6 Ways to Determine Your Brand Equity
It's no secret that consumers tend to buy products from brands they know and trust. Here lies the true importance of brand equity.
For example, let's say that Campbell's is releasing a new soup. The positive association customers already have with Campbell's will make the new product more enticing. Without a doubt, inventing a new brand for it would make no sense. The smart choice is to keep it under the same brand name.
However, it's essential to know that the value of a brand can be positive or negative. Not sure how to determine this about your brand? Following, we will explain the meaning of brand equity and how to measure it.
What is Brand Equity?
Brand equity describes the importance of a well-known brand name. The added value a company has when having a positive brand name and public perception. Therefore, a well-known brand name can make more money from products than a lesser-known one.
According to Meena Toor from Qualtrics.com, having strong equity results in:
- A marketplace that favors the company with the strongest brand equity.
- Increased revenue and profits when customers choose your brand over another.
- Better hold on customers at future buying opportunities.
However, there can also be such a thing as negative brand equity in some cases.
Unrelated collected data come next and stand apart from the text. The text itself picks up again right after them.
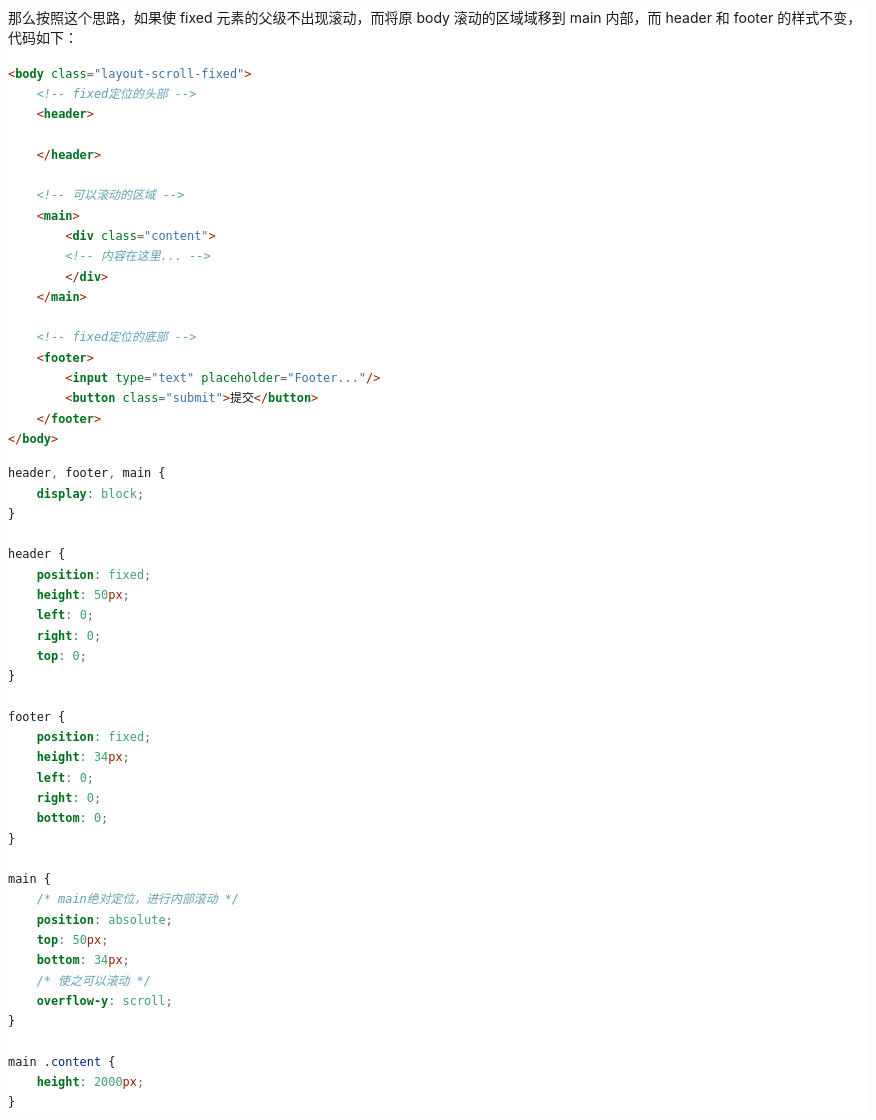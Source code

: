 那么按照这个思路，如果使 fixed 元素的父级不出现滚动，而将原 body 滚动的区域域移到 main 内部，而 header 和 footer 的样式不变，代码如下：

```html
<body class="layout-scroll-fixed">
    <!-- fixed定位的头部 -->
    <header>
        
    </header>
    
    <!-- 可以滚动的区域 -->
    <main>
        <div class="content">
        <!-- 内容在这里... -->
        </div>
    </main>
    
    <!-- fixed定位的底部 -->
    <footer>
        <input type="text" placeholder="Footer..."/>
        <button class="submit">提交</button>
    </footer>
</body>
```

```css
header, footer, main {
    display: block;
}

header {
    position: fixed;
    height: 50px;
    left: 0;
    right: 0;
    top: 0;
}

footer {
    position: fixed;
    height: 34px;
    left: 0;
    right: 0;
    bottom: 0;
}

main {
    /* main绝对定位，进行内部滚动 */
    position: absolute;
    top: 50px;
    bottom: 34px;
    /* 使之可以滚动 */
    overflow-y: scroll;
}

main .content {
    height: 2000px;
}
```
For example, a Public Relations crisis can reduce or deplete your equity strength. Consumers won't be happy if your products are shown in an unflattering light.
It's not easy to achieve strong brand equity. It takes hard work to earn it.
Why should strong brand equity be every brand’s goal? Because customers buy their products, whatever the price. - Meg, talkwalker.com
How to Measure Brand Equity
Besides understanding what brand equity is, you'll need to measure and prove your results. Following are six ways to measure it:
1. Brand Evaluation
Firstly, you need to determine your brand's total value as a separate monetary asset. This metric shows the worth of the brand. A business's balance sheet can include this information.
Consider the financial value in terms of:
- Cost-value to create and build the brand. Take the tangible assets from the overall value of your business to find the brand equity. This could include the budget spent on advertising, trademarking, or licensing.
- Market-value of what it's worth when put into the market to sell when looking at similar companies and brands. For example, you can calculate your sales over a certain period and divide them by the total sales in your industry for the same period.
- Income-value of what is brought into the company. Also, consider the revenue potential for your brand and how it compares with your current revenue.
2. Brand Awareness
Secondly, we have brand awareness, which is the extent to which customers can recognize a brand under different conditions. This includes target customers, the market, and key stakeholders. Undoubtedly, there cannot be strong brand equity without a strong foundation of brand awareness.
Also, brand awareness is an emotional-based metric. Therefore, according to Qualtrics.com, it can be measured by asking questions about:
- A customer's future intent to buy.
- A customer's current brand awareness now and over time.
- Target customers' purchase history.
- How much 'conversation share' there is.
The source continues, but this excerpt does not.